On that last point I would add that the fact of holding on to the mag stripe is influencing the rest of the world with counter productive results. For example in Canada banks are issuing cards with stripe and chip which makes no sense. So long as the stripe exists the flaws associated with strip exist. But the sheer size of the American market pressures the issuers to continue with stripe for the forseeable future.
Then he makes this statement:
Historically, the Federal Reserve’s role in both checks and ACH reflects a preference to operate within the market rather than as a pure regulator. We are well aware that industries can – and do – quickly develop methods to exploit any regulatory loopholes and avoid the intended outcome.
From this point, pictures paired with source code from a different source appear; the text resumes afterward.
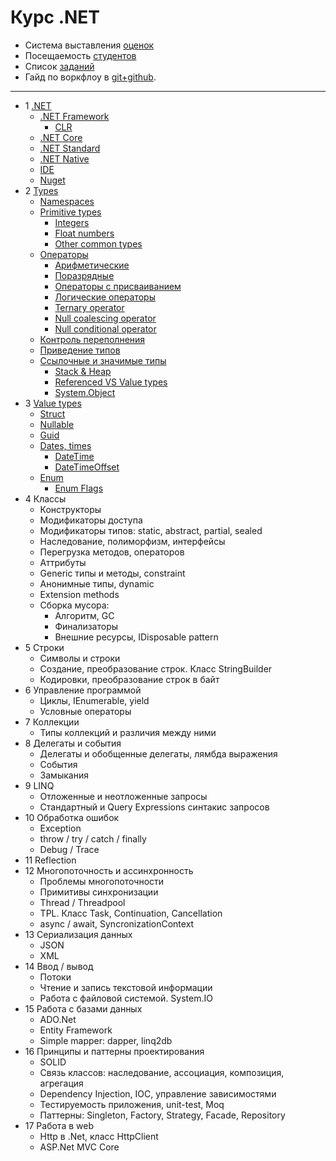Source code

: ﻿# Курс .NET

- Система выставления [оценок](course-2017-1/readme.md)
- Посещаемость [студентов](course-2017-1/attendance.md)
- Список [заданий](exercises/exercises.md)
- Гайд по воркфлоу в [git+github](exercises/git-help.md).

---

- 1 [.NET](course/1-net.md#net)
  - [.NET Framework](course/1-net.md#net-framework)
    - [CLR](course/1-net.md#clr)
  - [.NET Core](course/1-net.md#net-core)
  - [.NET Standard](course/1-net.md#net-standard)
  - [.NET Native](course/1-net.md#net-native)
  - [IDE](course/1-net.md#ide)
  - [Nuget](course/1-net.md#nuget)
- 2 [Types](course/2-types.md#overview)
  - [Namespaces](course/2-types.md#namespaces)
  - [Primitive types](course/2-types.md#primitive-types)
    - [Integers](course/2-types.md#integers)
    - [Float numbers](course/2-types.md#float-numbers)
    - [Other common types](course/2-types.md#other-common-types)
  - [Операторы](course/2-types.md#Операторы)
    - [Арифметические](course/2-types.md#Арифметические)
    - [Поразрядные](course/2-types.md#Поразрядные)
    - [Операторы с присваиванием](course/2-types.md#Операторы-с-присваиванием)
    - [Логические операторы](course/2-types.md#Логические-операторы)
    - [Ternary operator](course/2-types.md#ternary-operator)
    - [Null coalescing operator](course/2-types.md#null-coalescing-operator)
    - [Null conditional operator](course/2-types.md#null-conditional-operator)
  - [Контроль переполнения](course/2-types.md#Контроль-переполнения)
  - [Приведение типов](course/2-types.md#Приведение-типов)
  - [Ссылочные и значимые типы](course/2-types.md#Ссылочные-и-значимые-типы)
    - [Stack & Heap](course/2-types.md#stack--heap)
    - [Referenced VS Value types](course/2-types.md#referenced-vs-value-types)
    - [System.Object](course/2-types.md#systemobject)
- 3 [Value types](course/3-value-types.md#value-types)
  - [Struct](course/3-value-types.md#struct)
  - [Nullable](course/3-value-types.md#nullable)
  - [Guid](course/3-value-types.md#guid)
  - [Dates, times](course/3-value-types.md#dates-times)
    - [DateTime](course/3-value-types.md#datetime)
    - [DateTimeOffset](course/3-value-types.md#datetimeoffset)
  - [Enum](course/3-value-types.md#enum)
    - [Enum Flags](course/3-value-types.md#enum-flags)
- 4 Классы
  - Конструкторы
  - Модификаторы доступа
  - Модификаторы типов: static, abstract, partial, sealed
  - Наследование, полиморфизм, интерфейсы
  - Перегрузка методов, операторов
  - Аттрибуты
  - Generic типы и методы, constraint
  - Анонимные типы, dynamic
  - Extension methods
  - Сборка мусора:
    - Алгоритм, GC
    - Финализаторы
    - Внешние ресурсы, IDisposable pattern
- 5 Строки
  - Символы и строки
  - Создание, преобразование строк. Класс StringBuilder
  - Кодировки, преобразование строк в байт
- 6 Управление программой
  - Циклы, IEnumerable, yield
  - Условные операторы
- 7 Коллекции
  - Типы коллекций и различия между ними
- 8 Делегаты и события
  - Делегаты и обобщенные делегаты, лямбда выражения
  - События
  - Замыкания
- 9 LINQ
  - Отложенные и неотложенные запросы
  - Стандартный и Query Expressions синтакис запросов
- 10 Обработка ошибок
  - Exception
  - throw / try / catch / finally
  - Debug / Trace
- 11 Reflection
- 12 Многопоточность и ассинхронность
  - Проблемы многопоточности
  - Примитивы синхронизации
  - Thread / Threadpool
  - TPL. Класс Task, Continuation, Cancellation
  - async / await, SyncronizationContext
- 13 Сериализация данных
  - JSON
  - XML
- 14 Ввод / вывод
  - Потоки
  - Чтение и запись текстовой информации
  - Работа с файловой системой. System.IO
- 15 Работа с базами данных
  - ADO.Net
  - Entity Framework
  - Simple mapper: dapper, linq2db
- 16 Принципы и паттерны проектирования
  - SOLID
  - Связь классов: наследование, ассоциация, композиция, агрегация
  - Dependency Injection, IOC, управление зависимостями
  - Тестируемость приложения, unit-test, Moq
  - Паттерны: Singleton, Factory, Strategy, Facade, Repository
- 17 Работа в web
  - Http в .Net, класс HttpClient
  - ASP.Net MVC Core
By competing with the private sector on a level playing field, the Federal Reserve can encourage efficiency and integrity from an “on the ground” position.
That statement reads to me as rationalisation of inaction and continuation of the status quo. His conclusion is that the best form of regulation and solution to the aforementioned problems is to compete with the other networks.
Thus, in my view, the Federal Reserve’s future role in retail payments should be built around its current position in ACH. For example, in its operator role, the Federal Reserve could augment its ACH products and services, with the aim of enhancing competition and safety within the ACH industry.
… … …
Finally, the Federal Reserve could enhance competition in payment card markets by positioning ACH services as an alternative to debit card payment networks.
It certainly is a strategy and we can debate whether government ought to be engaged in payments systems directly, as regulators, or not at all. All I know is that consumers (and banks) will suffer from the real problems he identified at the outset, and its not at all clear that the Feds 14th network will address those problems at all. This reads as a recipe for disaster in American payments. For example the very issue he outlined of underinvestment in security and integrity will only accentuate as the other 13 networks work to compete with the Fed, and protect profits. Expect continued data leakages, network outages, and identity theft.